Academy tweaks Oscar rules, but does not reduce Best Picture nominations
The Academy has spoken… and the 88th annual Oscars will keep its variable field of Best Picture nominees as it has in the past few years.
There had been hope that the Academy of Motion Picture Arts & Sciences would return the Best Picture race to five movies, as it had been for decades until 2010. But alas, the Academy decided to maintain the status quo.
The initial change to 10 films is credited to slash blamed on The Dark Knight, which didn’t make the cut in 2009 when the ceremony’s dismal TV ratings were linked to the absence of a popular blockbuster. (The rule was later amended to be a variable number of Best Picture nominees between 5-10.) The hope within the Academy at that time was that increasing the picture race to 10 would reward more popular commercial movies that would in turn help attract more and younger viewers for ABC. But after this year’s telecast, which crowned Alejandro Inarritu’s Birdman, generated the lowest ratings since 2009, there were whispers that the Academy would consider the experiment a failure and revert to the previous rules. Of this year’s eight Best Picture nominees, only Clint Eastwood’s American Sniper grossed more than $100 million. And even though Sniper turned out to be the year’s biggest hit, the polarizing war film didn’t seem to make any impact on TV ratings.

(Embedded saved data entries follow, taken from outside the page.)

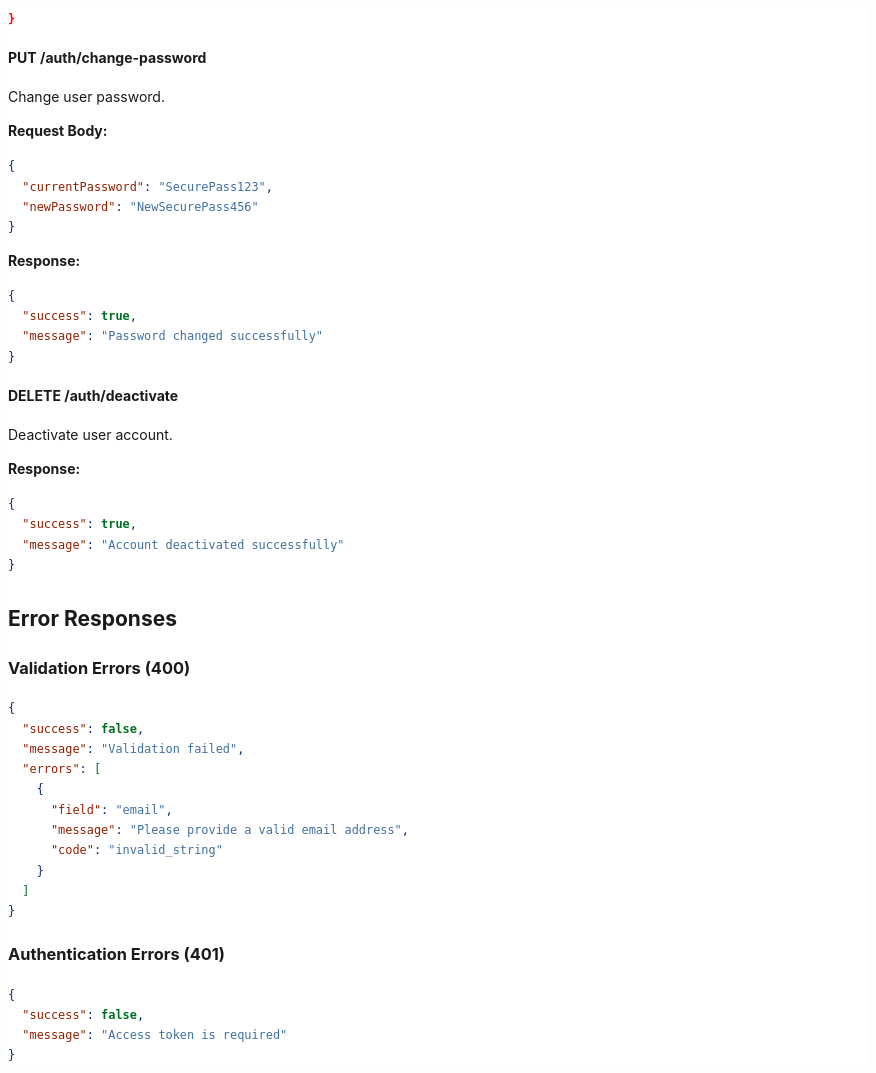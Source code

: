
 ```json
}
```

#### PUT /auth/change-password
Change user password.

**Request Body:**
```json
{
  "currentPassword": "SecurePass123",
  "newPassword": "NewSecurePass456"
}
```

**Response:**
```json
{
  "success": true,
  "message": "Password changed successfully"
}
```

#### DELETE /auth/deactivate
Deactivate user account.

**Response:**
```json
{
  "success": true,
  "message": "Account deactivated successfully"
}
```

## Error Responses

### Validation Errors (400)
```json
{
  "success": false,
  "message": "Validation failed",
  "errors": [
    {
      "field": "email",
      "message": "Please provide a valid email address",
      "code": "invalid_string"
    }
  ]
}
```

### Authentication Errors (401)
```json
{
  "success": false,
  "message": "Access token is required"
}
```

Nevertheless, the Academy’s Board of Governors chose to stay the course, making only minor changes to next year’s race.
The biggest change will impact producers. Now, to qualify as a producer nominee for a nominated picture, the producer must have been determined eligible for a Producers Guild of America (PGA) award or must have appealed the PGA’s refusal of such eligibility. The Academy’s Producers Branch Executive Committee will make the final decision.
Other rule changes deal with shortlists in the Visual Effects and Documentary Short Subject categories. For Visual Effects, the number of eligible films to be shortlisted for further consideration increased to 20. In the category of Doc-shorts, the number of titles that can be shortlisted for nominations voting went from 8 to 10, and the number of nominees—previously fluctuating between three, four, or five—has been established at five.
Also, for Animated Short Film and Live Action Short Film, for the film to qualify for consideration it must have a theatrical run in Los Angeles County for at least seven consecutive days, at least one screening per day. And the number of nominees for both categories is now set at five.
The 88th Oscars will be held at Hollywood’s Dolby Theatre on Feb. 28.